A comprovação de vestígios humanos no interior do Piauí há pelo menos 100 mil anos contribui para a desconstrução da teoria mais comum de que o homem teria chegado ao continente até 30 mil anos atrás, em migrações pelo estreito de Bering, nas últimas glaciações. Aliás, o olhar inquieto de Niède já está atento à possibilidade de ter sido o Homo erectus, e não o Homo sapiens, o hominídeo que primeiro migrou da África para o resto do mundo, evoluindo conforme as condições regionais. E isso é conta para centenas e até milhares de anos.
Admiro o trabalho, a coragem, a garra e a firmeza de Niède Guidon porque ela não se intimida com pressões retrógradas e age dentro do tempo do humano construindo com sua equipe uma obra concreta, que pode ser vista de perto, como a preservação e a potencialização do acervo natural e cultural do Parque Nacional da Serra da Capivara. Em área com mais de 129 mil hectares, reconhecida há 20 anos pela Unesco como Patrimônio Cultural da Humanidade, o parque foi estruturado e é administrado pela Fundação Museu do Homem Americano (Fumdham), da qual ela é presidente.
Mesmo contando com o apoio possível do Instituto Chico Mendes de Conservação da Biodiversidade (ICMBio), do Instituto do Patrimônio Histórico e Artístico Nacional (Iphan) e com patrocínios da Petrobrás, a Fumdham passa por constantes problemas financeiros e enfrenta a lentidão do poder público em casos como o da demorada construção do aeroporto de São Raimundo Nonato, que facilitará o acesso de visitantes nacionais e estrangeiros ao parque, contribuindo para a sua manutenção e para a economia turística e cultural da região sudeste do Piauí.
Afora a venda de ingressos para visitação, o parque conta com iniciativas complementares, como o funcionamento da lojinha de suvenir, abrigada no Centro de Visitantes, e a realização de espetáculos artísticos ocorridos na Toca do Fundo do Baixão da Pedra Furada e em um anfiteatro localizado logo à frente da própria Pedra Furada – cartão postal do parque – onde uma parede de casa de taipa serve de anteparo no fundo de palco composto por um cenário de monumentais encostas de arenito multicor.

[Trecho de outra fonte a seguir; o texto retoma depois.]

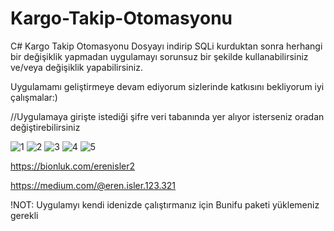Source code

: # Kargo-Takip-Otomasyonu
C# Kargo Takip Otomasyonu
Dosyayı indirip SQLi kurduktan sonra herhangi bir değişiklik yapmadan uygulamayı sorunsuz bir şekilde kullanabilirsiniz ve/veya değişiklik yapabilirsiniz.

Uygulamamı geliştirmeye devam ediyorum sizlerinde katkısını bekliyorum iyi çalışmalar:)

//Uygulamaya girişte istediği şifre veri tabanında yer alıyor isterseniz oradan değiştirebilirsiniz

![1](https://github.com/merenisler/Kargo-Takip-Otomasyonu/assets/142229251/bb98c1c9-1128-4c56-8dd4-b8c77a119e00)
![2](https://github.com/merenisler/Kargo-Takip-Otomasyonu/assets/142229251/f3b7db4d-bb18-4022-8aa1-44e2b477ef94)
![3](https://github.com/merenisler/Kargo-Takip-Otomasyonu/assets/142229251/e4da45ef-6da9-4bf2-a449-2056a0bfbab2)
![4](https://github.com/merenisler/Kargo-Takip-Otomasyonu/assets/142229251/1e31741e-1592-4c67-8b6b-fe913284e3ac)
![5](https://github.com/merenisler/Kargo-Takip-Otomasyonu/assets/142229251/bbfe3f3a-8e39-445f-8af4-69e72189456d)


https://bionluk.com/erenisler2

https://medium.com/@eren.isler.123.321

!NOT: Uygulamyı kendi idenizde çalıştırmanız için Bunifu paketi yüklemeniz gerekli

Dentre as atrações que movimentam os visitantes, destaca-se ainda o Congresso Internacional de Arte Rupestre e, sobretudo, o Museu do Homem Americano, uma estrutura que junta recursos de alta tecnologia digital e achados arqueológicos em um só espaço incrustado no meio da caatinga.
O Parque Nacional da Serra da Capivara foi concebido e opera dentro de uma adequada visão de longo prazo. Parte dos trabalhadores que ocupavam o local antes da desapropriação foi contratada para continuar sendo o que era; ou seja, para seguir morando no local, mantendo a atividade agrícola. A diferença é que essas pessoas, além de terem se tornado guardiãs do parque, passaram a ser responsáveis pela produção e distribuição de alimentos em pontos estratégicos da propriedade, de modo que os animais silvestres não queiram abandonar a área em períodos de estiagem. Outro exemplo incontestável dessa mentalidade de sustentação é a Cerâmica Serra da Capivara, fabricante de variadas peças decoradas com réplicas de imagens pré-históricas. O casal Carmelita e Nivaldo Coelho cedeu suas terras para integrar o parque e em compensação passou a coordenar uma comunidade ceramista, preparada para a produção de artefatos vitrificados de reconhecida qualidade artesanal.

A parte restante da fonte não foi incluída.